Códice, conjunto de placas articulado por dobradiças, foi o protótipo do livro.
Foto: Reprodução

Um ponto interessante quando do estabelecimento da leitura silenciosa é que os escribas começaram, visando atingir uma maior concentração nos estudos, a reduzir ainda mais a oralidade nas suas relações. Para não causar incômodos, na sala de leitura a comunicação passou a ser por meio de gestos, como explica Alberto Manguel em Uma história da leitura: “Se queria um novo livro para copiar, o escriba virava páginas imaginárias; se precisava especificamente de um Livro dos salmos, colocava as mãos sobre a cabeça, em forma de coroa (referência ao rei Davi); um lecionário era indicado enxugando-se a cera imaginária de velas; um missal, pelo sinal da cruz; uma obra pagã, pelo gesto de coçar-se como um cachorro”, explica.

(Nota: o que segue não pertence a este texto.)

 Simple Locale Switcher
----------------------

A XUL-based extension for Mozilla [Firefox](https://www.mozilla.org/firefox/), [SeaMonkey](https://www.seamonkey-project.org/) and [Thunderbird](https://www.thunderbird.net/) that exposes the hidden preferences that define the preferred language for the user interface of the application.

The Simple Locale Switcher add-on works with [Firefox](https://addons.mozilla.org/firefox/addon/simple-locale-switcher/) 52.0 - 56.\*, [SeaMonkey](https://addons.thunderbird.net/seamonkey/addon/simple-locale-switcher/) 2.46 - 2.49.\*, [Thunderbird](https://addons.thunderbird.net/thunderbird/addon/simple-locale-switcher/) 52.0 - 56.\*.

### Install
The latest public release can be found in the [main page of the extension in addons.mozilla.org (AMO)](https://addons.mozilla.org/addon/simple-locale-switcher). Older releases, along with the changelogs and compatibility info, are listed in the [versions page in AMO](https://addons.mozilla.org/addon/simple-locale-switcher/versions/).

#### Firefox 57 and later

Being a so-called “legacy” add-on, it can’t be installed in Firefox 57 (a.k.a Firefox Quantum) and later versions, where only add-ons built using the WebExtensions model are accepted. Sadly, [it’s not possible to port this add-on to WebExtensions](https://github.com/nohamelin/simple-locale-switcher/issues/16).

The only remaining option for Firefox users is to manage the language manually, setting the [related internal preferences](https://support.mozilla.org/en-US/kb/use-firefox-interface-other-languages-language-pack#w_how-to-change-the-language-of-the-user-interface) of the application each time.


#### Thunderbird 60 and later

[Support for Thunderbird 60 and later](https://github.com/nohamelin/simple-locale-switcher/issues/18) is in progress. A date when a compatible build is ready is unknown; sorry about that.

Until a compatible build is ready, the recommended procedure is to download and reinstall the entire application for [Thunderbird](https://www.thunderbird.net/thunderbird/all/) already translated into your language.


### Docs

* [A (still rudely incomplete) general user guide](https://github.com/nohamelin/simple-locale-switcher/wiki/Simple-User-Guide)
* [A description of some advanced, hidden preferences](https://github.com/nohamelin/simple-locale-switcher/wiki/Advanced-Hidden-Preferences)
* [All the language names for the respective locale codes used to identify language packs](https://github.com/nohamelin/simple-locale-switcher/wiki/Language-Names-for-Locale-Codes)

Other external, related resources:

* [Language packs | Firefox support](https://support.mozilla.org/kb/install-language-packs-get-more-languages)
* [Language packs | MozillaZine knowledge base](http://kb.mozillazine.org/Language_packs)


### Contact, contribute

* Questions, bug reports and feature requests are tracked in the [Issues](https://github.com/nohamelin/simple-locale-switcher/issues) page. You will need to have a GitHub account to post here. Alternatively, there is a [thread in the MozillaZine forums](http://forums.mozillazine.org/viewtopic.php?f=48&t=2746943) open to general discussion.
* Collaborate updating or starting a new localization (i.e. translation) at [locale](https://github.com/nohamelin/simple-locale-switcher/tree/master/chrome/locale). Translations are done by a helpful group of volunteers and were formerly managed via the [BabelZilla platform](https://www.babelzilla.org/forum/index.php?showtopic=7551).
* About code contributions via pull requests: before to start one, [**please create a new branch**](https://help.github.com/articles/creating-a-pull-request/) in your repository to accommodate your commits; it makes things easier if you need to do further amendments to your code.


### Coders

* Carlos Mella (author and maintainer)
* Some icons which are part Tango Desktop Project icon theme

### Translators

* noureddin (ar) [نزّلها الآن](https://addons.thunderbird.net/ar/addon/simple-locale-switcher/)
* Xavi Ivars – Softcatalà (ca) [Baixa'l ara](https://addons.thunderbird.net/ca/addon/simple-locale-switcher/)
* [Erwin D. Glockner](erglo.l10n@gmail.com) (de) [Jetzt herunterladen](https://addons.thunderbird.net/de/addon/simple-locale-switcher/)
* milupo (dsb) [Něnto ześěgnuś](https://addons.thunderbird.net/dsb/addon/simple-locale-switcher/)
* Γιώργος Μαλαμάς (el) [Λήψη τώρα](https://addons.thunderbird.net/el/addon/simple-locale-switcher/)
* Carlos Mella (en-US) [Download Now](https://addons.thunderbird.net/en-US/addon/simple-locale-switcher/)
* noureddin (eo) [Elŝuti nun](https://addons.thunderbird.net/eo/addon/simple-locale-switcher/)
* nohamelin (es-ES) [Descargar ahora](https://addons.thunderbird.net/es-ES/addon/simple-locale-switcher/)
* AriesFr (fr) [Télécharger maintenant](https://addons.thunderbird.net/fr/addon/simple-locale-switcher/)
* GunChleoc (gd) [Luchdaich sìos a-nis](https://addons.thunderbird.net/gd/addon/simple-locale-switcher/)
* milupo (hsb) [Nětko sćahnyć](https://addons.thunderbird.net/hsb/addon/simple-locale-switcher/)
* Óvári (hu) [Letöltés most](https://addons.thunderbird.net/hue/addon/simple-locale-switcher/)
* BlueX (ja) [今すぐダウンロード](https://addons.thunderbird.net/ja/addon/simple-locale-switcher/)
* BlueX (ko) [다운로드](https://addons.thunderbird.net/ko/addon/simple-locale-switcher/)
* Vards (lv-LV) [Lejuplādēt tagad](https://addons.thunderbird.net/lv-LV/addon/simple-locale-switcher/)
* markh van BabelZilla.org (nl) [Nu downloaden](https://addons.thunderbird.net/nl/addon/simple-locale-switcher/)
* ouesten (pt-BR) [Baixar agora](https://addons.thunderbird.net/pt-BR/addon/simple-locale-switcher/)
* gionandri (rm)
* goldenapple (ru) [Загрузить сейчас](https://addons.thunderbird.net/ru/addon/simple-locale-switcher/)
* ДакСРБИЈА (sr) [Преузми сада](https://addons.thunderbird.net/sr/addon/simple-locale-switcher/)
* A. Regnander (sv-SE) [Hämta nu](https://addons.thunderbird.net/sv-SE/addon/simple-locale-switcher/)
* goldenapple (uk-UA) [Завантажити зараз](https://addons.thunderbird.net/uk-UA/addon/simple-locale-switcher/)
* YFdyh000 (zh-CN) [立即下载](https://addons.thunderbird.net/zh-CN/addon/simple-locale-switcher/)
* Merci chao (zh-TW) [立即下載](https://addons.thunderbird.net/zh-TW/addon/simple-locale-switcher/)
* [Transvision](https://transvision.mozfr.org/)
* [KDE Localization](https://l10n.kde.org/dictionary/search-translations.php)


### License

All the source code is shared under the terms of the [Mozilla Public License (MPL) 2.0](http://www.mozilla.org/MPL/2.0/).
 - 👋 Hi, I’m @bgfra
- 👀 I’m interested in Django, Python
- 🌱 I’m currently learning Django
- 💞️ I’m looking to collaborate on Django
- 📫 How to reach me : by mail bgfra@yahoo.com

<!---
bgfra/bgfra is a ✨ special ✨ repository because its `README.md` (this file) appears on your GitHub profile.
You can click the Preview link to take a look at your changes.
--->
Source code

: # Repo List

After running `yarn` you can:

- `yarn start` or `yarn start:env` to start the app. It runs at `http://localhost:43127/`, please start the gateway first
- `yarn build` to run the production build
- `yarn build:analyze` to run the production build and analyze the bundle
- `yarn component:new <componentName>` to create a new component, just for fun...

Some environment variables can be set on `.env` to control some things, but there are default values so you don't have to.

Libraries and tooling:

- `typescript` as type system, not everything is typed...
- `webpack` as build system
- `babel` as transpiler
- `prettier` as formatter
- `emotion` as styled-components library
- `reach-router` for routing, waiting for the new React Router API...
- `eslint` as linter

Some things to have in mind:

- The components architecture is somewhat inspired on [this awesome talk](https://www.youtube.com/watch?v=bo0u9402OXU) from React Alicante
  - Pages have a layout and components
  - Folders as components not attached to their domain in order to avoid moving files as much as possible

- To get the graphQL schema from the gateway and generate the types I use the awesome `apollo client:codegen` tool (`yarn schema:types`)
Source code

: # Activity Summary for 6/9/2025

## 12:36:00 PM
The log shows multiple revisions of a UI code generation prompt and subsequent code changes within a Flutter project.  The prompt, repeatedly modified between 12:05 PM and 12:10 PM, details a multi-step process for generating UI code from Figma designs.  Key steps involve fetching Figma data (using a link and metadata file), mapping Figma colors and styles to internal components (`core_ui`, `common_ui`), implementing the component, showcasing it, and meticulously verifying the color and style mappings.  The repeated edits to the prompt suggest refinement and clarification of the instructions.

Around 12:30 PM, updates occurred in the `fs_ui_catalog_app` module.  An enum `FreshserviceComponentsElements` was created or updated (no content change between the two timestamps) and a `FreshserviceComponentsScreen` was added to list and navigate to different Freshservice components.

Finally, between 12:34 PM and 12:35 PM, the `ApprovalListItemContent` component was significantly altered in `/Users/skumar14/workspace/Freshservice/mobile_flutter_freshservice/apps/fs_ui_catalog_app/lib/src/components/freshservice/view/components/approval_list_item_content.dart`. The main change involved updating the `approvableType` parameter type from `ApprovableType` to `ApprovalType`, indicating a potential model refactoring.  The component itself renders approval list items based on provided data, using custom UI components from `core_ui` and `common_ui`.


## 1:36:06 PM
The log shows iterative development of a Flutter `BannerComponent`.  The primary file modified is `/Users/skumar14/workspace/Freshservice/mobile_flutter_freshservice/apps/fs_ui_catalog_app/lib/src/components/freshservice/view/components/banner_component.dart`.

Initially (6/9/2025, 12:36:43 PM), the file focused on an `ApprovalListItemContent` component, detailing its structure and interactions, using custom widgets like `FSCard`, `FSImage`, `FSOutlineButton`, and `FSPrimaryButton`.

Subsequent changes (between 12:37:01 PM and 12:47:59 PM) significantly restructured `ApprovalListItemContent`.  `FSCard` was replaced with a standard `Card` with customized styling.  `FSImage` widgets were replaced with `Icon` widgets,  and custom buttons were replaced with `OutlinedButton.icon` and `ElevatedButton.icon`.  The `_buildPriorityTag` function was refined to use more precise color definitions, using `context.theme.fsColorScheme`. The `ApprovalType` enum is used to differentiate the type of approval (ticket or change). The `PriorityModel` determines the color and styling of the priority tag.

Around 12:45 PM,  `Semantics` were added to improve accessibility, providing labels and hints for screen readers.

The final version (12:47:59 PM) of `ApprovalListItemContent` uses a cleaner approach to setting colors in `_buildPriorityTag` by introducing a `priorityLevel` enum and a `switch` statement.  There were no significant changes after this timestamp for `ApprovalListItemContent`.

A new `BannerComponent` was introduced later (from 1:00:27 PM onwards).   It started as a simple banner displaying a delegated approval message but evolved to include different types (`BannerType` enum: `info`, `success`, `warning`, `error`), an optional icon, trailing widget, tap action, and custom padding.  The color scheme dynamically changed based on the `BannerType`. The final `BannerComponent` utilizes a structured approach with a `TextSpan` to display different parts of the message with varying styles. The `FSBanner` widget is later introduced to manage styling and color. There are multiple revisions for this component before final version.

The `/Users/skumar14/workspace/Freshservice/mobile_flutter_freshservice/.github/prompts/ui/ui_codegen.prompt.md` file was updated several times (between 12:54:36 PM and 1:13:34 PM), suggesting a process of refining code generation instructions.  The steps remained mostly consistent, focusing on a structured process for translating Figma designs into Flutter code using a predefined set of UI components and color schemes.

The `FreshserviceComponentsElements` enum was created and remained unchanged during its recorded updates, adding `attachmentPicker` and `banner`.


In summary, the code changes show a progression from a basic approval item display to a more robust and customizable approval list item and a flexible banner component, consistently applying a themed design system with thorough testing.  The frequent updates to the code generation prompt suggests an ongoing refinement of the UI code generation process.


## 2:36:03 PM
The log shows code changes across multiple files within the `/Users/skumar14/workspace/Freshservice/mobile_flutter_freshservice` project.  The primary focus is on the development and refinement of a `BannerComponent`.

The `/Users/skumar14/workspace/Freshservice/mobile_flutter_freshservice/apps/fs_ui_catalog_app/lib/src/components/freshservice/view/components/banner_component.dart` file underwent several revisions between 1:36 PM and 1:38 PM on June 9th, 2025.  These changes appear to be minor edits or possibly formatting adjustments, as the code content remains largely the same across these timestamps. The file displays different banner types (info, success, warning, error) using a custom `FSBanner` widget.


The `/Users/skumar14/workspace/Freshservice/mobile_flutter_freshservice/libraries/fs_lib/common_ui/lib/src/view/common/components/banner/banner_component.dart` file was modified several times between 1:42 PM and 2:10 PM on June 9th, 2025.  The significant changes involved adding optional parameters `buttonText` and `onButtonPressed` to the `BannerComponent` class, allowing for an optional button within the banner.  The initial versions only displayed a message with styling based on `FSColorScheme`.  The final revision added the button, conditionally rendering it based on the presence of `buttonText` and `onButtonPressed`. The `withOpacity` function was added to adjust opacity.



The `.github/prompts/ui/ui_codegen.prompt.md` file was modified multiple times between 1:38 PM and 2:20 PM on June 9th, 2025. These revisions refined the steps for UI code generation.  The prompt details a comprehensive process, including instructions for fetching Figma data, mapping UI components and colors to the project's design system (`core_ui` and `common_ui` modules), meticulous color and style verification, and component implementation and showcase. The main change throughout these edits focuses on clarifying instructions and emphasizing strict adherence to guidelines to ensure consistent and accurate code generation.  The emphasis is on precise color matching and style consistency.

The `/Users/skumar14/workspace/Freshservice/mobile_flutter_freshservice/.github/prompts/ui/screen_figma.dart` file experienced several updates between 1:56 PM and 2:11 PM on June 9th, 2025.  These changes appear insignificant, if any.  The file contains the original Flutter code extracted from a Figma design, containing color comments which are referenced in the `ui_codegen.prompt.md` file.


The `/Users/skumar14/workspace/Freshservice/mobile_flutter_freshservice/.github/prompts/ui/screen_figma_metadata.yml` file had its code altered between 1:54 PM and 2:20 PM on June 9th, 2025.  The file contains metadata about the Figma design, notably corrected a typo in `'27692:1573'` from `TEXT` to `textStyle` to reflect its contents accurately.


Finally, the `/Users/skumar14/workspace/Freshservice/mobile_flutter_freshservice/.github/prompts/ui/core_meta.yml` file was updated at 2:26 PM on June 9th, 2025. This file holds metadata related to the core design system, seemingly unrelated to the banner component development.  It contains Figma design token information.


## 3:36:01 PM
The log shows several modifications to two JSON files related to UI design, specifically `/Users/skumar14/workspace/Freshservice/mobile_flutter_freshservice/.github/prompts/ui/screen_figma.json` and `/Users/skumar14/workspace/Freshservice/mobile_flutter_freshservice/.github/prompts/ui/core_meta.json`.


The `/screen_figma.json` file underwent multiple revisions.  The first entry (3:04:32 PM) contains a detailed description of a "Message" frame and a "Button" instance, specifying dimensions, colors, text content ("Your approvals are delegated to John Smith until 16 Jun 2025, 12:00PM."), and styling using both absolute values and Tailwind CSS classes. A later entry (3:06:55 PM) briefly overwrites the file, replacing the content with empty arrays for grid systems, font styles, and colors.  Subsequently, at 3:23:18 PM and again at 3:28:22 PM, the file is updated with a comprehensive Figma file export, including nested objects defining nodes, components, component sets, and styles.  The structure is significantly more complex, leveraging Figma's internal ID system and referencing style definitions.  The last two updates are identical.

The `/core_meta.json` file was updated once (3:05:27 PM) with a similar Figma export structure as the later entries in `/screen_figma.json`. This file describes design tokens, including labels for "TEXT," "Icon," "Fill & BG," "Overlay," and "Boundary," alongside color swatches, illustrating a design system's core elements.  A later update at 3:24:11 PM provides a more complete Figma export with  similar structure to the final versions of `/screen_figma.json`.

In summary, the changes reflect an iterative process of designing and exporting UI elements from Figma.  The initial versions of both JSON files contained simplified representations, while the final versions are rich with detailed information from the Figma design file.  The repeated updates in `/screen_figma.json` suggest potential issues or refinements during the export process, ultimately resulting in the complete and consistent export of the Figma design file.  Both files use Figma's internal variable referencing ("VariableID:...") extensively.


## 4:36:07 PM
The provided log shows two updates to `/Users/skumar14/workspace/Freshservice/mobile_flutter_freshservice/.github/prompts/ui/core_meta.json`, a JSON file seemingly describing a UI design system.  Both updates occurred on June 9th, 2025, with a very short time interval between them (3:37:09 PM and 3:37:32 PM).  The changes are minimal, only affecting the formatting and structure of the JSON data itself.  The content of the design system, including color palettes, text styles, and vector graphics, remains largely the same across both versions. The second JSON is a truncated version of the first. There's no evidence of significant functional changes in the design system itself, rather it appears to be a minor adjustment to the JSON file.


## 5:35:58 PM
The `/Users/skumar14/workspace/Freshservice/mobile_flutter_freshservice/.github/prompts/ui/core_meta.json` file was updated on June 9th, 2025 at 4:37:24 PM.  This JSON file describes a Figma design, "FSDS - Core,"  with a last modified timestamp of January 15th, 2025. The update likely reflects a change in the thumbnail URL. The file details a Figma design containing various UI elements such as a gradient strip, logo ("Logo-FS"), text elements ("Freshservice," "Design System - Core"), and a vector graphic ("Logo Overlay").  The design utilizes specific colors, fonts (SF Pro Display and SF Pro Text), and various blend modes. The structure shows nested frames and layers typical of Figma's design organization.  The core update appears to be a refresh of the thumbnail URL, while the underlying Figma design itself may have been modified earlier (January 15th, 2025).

Outra curiosidade, esta descrita em A aventura do livro, de Roger Chartier, é que, mesmo depois disso, a leitura ainda não se tornou completamente silenciosa: “Os primeiros textos que impunham silêncio não datam senão dos séculos 13 e 14. É apenas nesse momento que, entre os leitores, começam a ser numerosos aqueles que podem ler sem ‘ruminar’, sem ler em voz alta para eles mesmos a fim de compreender o texto (...) Pode-se então supor que antes, nas scriptoria monásticas ou nas bibliotecas das primeiras universidades, ouvia-se um rumor, produzido por essas leituras murmuradas, que os latinos chamavam de ruminatio”, relata o historiador.

Para Ribeiro, vocalizar ou não as palavras é o menor dos problemas da leitura na contemporaneidade. “Existem duas leituras silenciosas atualmente: a leitura reflexiva e a ‘do computador’, que não é atenta. A leitura de boca fechada não quer dizer que é de alta concentração. O aluno tem dificuldade de fazer essa leitura interior, de extrair uma compreensão profunda do texto, como se buscava na Idade Média. Perdemos a capacidade de fazer uma leitura concentrada, é só silenciosa, mas mesmo assim, ruidosa.”

Sejam quais tenham sido as motivações para que se desenvolvesse, ou os entraves para que não viesse a se popularizar, a leitura silenciosa ainda tem no relato de Santo Agostinho a descrição mais misteriosa – tanto quando se espanta, como quando, de certa maneira, dessacraliza os estímulos do seu mestre enquanto pratica o ato curioso: “Lia em silêncio (...), talvez para evitar que algum ouvinte, suspenso e atento à leitura, encontrando alguma passagem obscura, pedisse explicações, ou o obrigasse a dissertar sobre questões difíceis. Gastaria o tempo em tais coisas, e impedido de ler todos os livros que desejava, embora fosse mais provável que lesse em silêncio para poupar a voz, que facilmente lhe enrouquecia”. Seria de uma simplicidade mística e assombrosa, se todo um alinhamento histórico que permitiu essa evolução pudesse ser substituído pela justificativa de que ficaríamos roucos se não lêssemos... em silêncio.